### What the task requires
Collect every line in the records below that contains the word "check".

==== The data

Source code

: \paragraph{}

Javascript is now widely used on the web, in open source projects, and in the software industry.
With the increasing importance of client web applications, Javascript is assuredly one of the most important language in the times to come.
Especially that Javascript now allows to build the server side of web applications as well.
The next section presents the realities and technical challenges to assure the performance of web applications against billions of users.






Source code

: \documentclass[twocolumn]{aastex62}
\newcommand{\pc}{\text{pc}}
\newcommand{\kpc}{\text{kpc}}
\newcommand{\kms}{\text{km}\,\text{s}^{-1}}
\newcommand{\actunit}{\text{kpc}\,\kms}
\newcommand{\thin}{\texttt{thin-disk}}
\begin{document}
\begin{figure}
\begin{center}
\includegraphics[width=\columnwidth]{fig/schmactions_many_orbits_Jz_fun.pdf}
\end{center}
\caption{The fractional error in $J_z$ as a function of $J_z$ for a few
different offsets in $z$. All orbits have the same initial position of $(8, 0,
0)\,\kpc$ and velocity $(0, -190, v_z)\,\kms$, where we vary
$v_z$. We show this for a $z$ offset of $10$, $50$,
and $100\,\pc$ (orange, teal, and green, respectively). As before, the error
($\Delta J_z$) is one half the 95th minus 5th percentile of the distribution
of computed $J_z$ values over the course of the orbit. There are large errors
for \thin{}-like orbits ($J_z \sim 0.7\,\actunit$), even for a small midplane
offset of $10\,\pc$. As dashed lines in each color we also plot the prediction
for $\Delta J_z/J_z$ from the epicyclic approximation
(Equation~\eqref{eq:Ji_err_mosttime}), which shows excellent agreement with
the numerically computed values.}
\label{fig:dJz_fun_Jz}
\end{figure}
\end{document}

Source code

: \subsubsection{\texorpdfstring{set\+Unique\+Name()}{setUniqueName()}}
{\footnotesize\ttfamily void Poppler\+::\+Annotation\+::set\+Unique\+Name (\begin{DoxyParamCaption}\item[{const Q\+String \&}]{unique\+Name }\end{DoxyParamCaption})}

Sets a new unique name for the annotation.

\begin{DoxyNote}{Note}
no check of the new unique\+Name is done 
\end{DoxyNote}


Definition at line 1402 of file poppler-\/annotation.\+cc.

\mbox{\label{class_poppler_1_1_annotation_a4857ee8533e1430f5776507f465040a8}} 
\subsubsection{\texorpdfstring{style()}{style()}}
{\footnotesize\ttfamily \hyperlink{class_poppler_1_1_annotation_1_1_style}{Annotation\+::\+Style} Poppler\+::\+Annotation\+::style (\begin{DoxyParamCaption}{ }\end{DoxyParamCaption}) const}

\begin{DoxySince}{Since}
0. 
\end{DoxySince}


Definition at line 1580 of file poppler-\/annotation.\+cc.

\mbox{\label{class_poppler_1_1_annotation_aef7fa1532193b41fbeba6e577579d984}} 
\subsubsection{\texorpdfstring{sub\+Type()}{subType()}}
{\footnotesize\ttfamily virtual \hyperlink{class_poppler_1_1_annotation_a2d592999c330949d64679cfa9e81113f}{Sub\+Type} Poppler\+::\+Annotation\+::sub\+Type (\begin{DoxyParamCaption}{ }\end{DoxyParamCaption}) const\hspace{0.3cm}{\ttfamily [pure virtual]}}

========
==== The data

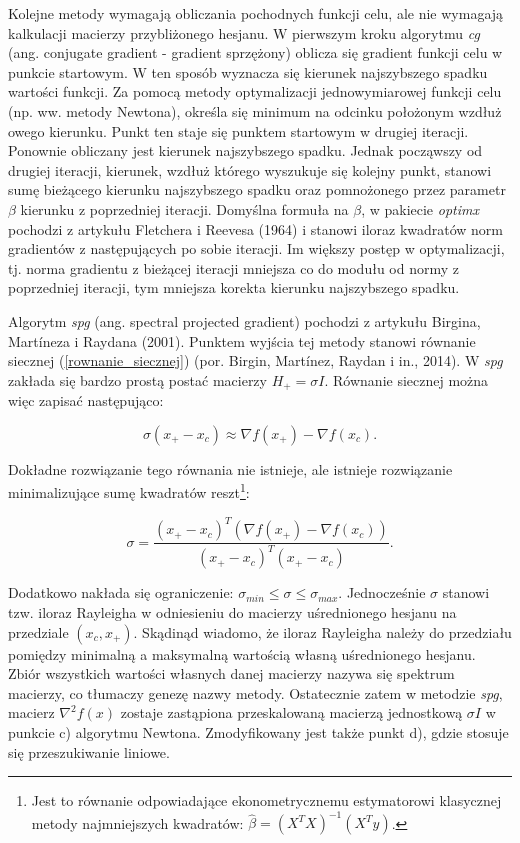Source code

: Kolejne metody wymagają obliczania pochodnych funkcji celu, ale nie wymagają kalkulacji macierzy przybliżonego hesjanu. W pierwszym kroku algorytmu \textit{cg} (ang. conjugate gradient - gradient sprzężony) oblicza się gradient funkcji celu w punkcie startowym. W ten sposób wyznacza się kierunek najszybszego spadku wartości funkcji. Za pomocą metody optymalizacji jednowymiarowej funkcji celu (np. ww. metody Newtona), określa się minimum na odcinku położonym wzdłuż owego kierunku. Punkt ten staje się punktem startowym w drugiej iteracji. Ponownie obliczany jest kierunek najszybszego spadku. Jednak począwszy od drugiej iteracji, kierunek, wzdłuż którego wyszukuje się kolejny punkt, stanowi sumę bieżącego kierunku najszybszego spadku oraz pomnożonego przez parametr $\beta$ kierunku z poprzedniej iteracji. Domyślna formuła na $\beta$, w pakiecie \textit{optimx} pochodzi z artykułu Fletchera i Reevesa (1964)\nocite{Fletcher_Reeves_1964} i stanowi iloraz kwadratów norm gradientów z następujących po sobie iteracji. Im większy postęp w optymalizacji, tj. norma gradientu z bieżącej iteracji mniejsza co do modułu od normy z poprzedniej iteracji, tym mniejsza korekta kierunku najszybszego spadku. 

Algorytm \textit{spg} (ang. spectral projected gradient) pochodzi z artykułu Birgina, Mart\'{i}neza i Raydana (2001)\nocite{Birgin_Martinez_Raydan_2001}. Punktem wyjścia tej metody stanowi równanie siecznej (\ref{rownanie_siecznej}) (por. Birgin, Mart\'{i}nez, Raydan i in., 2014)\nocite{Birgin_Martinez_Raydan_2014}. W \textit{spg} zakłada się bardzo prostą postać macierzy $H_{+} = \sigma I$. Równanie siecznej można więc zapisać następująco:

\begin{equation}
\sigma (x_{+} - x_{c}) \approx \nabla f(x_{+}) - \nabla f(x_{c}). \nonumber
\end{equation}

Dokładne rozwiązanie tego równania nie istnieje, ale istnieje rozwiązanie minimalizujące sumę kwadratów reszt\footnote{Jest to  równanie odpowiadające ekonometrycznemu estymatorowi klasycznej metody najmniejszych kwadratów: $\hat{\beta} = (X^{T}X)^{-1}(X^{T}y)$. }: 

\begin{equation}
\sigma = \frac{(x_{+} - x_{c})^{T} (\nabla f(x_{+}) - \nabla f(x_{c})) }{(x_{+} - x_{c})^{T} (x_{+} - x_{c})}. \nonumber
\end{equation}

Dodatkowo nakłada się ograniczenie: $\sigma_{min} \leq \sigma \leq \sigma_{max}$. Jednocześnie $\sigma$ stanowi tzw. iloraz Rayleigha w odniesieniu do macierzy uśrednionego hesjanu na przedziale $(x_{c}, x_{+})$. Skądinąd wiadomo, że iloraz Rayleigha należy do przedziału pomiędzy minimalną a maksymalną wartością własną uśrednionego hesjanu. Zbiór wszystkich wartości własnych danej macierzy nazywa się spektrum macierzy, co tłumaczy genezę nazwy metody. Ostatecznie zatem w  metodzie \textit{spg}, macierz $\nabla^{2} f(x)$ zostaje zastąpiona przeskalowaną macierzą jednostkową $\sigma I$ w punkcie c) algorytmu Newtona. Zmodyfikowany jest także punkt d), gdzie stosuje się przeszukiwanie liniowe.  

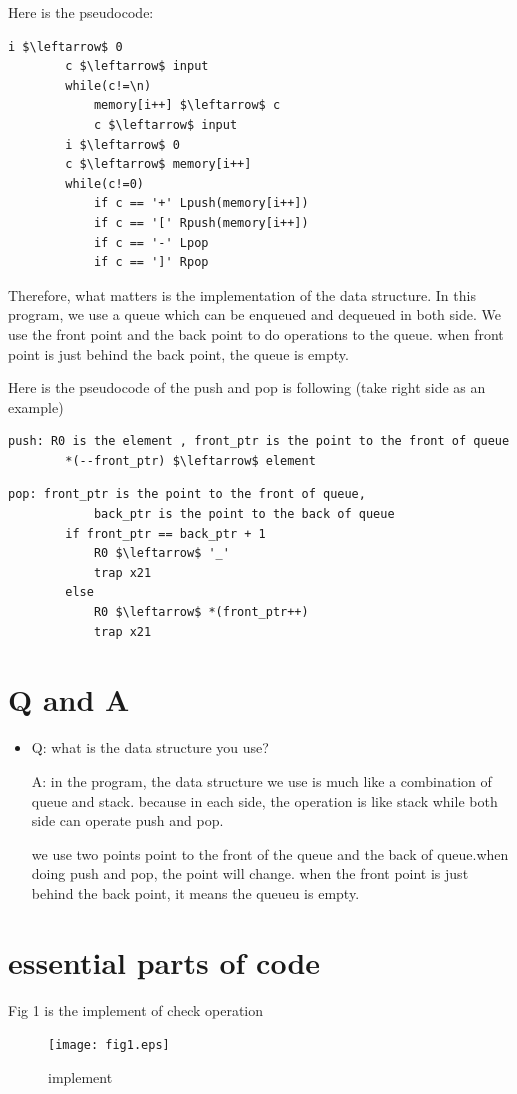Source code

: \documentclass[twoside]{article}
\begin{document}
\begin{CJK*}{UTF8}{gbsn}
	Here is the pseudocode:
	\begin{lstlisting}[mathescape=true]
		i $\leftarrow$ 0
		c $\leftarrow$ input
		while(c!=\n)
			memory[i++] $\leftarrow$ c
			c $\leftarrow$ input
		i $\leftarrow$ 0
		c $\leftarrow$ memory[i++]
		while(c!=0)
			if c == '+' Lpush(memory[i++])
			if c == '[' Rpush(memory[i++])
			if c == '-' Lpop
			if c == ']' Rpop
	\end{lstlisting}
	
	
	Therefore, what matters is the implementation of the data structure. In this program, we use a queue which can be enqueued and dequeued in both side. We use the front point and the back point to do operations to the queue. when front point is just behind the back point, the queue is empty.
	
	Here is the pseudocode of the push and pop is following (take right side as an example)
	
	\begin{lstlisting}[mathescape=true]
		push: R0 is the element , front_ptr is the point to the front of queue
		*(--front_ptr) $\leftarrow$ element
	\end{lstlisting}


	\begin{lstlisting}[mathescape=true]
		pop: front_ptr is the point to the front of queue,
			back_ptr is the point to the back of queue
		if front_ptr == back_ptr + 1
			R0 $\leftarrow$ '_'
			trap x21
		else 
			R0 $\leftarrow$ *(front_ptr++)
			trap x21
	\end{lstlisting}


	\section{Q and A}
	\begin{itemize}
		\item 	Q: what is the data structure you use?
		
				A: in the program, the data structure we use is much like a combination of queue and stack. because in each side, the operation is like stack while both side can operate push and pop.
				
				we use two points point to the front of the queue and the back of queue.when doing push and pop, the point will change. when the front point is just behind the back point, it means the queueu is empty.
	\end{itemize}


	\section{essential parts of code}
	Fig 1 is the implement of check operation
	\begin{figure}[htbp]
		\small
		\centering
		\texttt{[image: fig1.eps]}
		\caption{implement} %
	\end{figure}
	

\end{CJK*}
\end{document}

========

### Response below
no check of the new unique\+Name is done 
	Fig 1 is the implement of check operation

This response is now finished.